[Stored data]

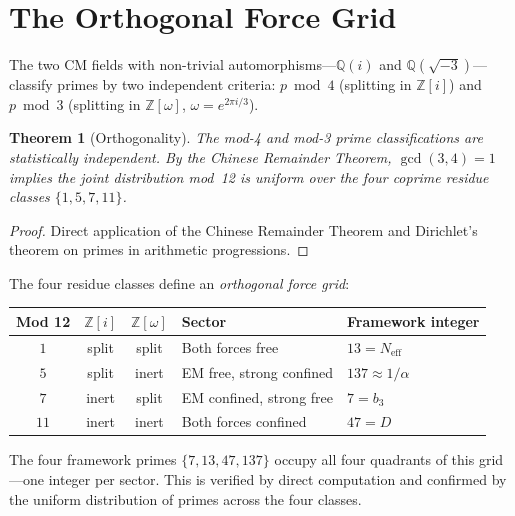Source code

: \documentclass[12pt]{article}
\newtheorem{theorem}{Theorem}[section]
\theoremstyle{definition}
\theoremstyle{remark}
\begin{document}
\section{The Orthogonal Force Grid}
\label{sec:orthogonal}

The two CM fields with non-trivial automorphisms---$\mathbb{Q}(i)$ and $\mathbb{Q}(\sqrt{-3})$---classify primes by two independent criteria: $p \bmod 4$ (splitting in $\mathbb{Z}[i]$) and $p \bmod 3$ (splitting in $\mathbb{Z}[\omega]$, $\omega = e^{2\pi i/3}$).

\begin{theorem}[Orthogonality]
\label{thm:orthogonal}
The mod-4 and mod-3 prime classifications are statistically independent. By the Chinese Remainder Theorem, $\gcd(3,4) = 1$ implies the joint distribution mod~12 is uniform over the four coprime residue classes $\{1, 5, 7, 11\}$.
\end{theorem}

\begin{proof}
Direct application of the Chinese Remainder Theorem and Dirichlet's theorem on primes in arithmetic progressions. \qedhere
\end{proof}

The four residue classes define an \emph{orthogonal force grid}:

\begin{center}
\renewcommand{\arraystretch}{1.2}
\begin{tabular}{@{}cccll@{}}
\toprule
Mod 12 & $\mathbb{Z}[i]$ & $\mathbb{Z}[\omega]$ & Sector & Framework integer \\
\midrule
$1$ & split & split & Both forces free & $13 = N_\mathrm{eff}$ \\
$5$ & split & inert & EM free, strong confined & $137 \approx 1/\alpha$ \\
$7$ & inert & split & EM confined, strong free & $7 = b_3$ \\
$11$ & inert & inert & Both forces confined & $47 = D$ \\
\bottomrule
\end{tabular}
\end{center}

The four framework primes $\{7, 13, 47, 137\}$ occupy all four quadrants of this grid---one integer per sector. This is verified by direct computation and confirmed by the uniform distribution of primes across the four classes.
\end{document}

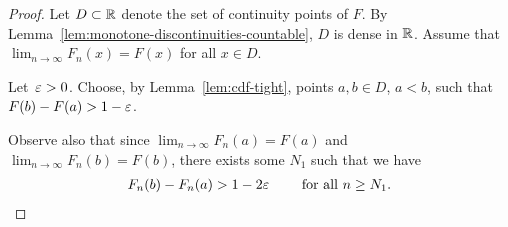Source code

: \begin{proof}
  Let $D \subset \mathbb{R}$ denote the set of continuity points of $F$. By
  Lemma~\ref{lem:monotone-discontinuities-countable}, $D$ is dense in $\mathbb{R}$.
  Assume that $\lim_{n \to \infty} F_n(x) = F(x)$ for all $x \in D$.

  Let~$\varepsilon > 0$. Choose, by Lemma~\ref{lem:cdf-tight}, points
  $a,b \in D$, $a<b$, such that $F(b) - F(a) > 1 - \varepsilon$.

  Observe also that since $\lim_{n \to \infty} F_n(a) = F(a)$
  and $\lim_{n \to \infty} F_n(b) = F(b)$, there exists some $N_1$ such that
  we have
  \begin{align*}
  F_n(b) - F_n(a) > 1 - 2\varepsilon \qquad \text{ for all } n \geq N_1 .
  \end{align*}


\end{proof}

▸ **PROMPT**
Whenever the string "distribution" turns up in a line above, copy that line out.

▸ **RESPONSE TO THE TASK**
The mod-4 and mod-3 prime classifications are statistically independent. By the Chinese Remainder Theorem, $\gcd(3,4) = 1$ implies the joint distribution mod~12 is uniform over the four coprime residue classes $\{1, 5, 7, 11\}$.
The four framework primes $\{7, 13, 47, 137\}$ occupy all four quadrants of this grid---one integer per sector. This is verified by direct computation and confirmed by the uniform distribution of primes across the four classes.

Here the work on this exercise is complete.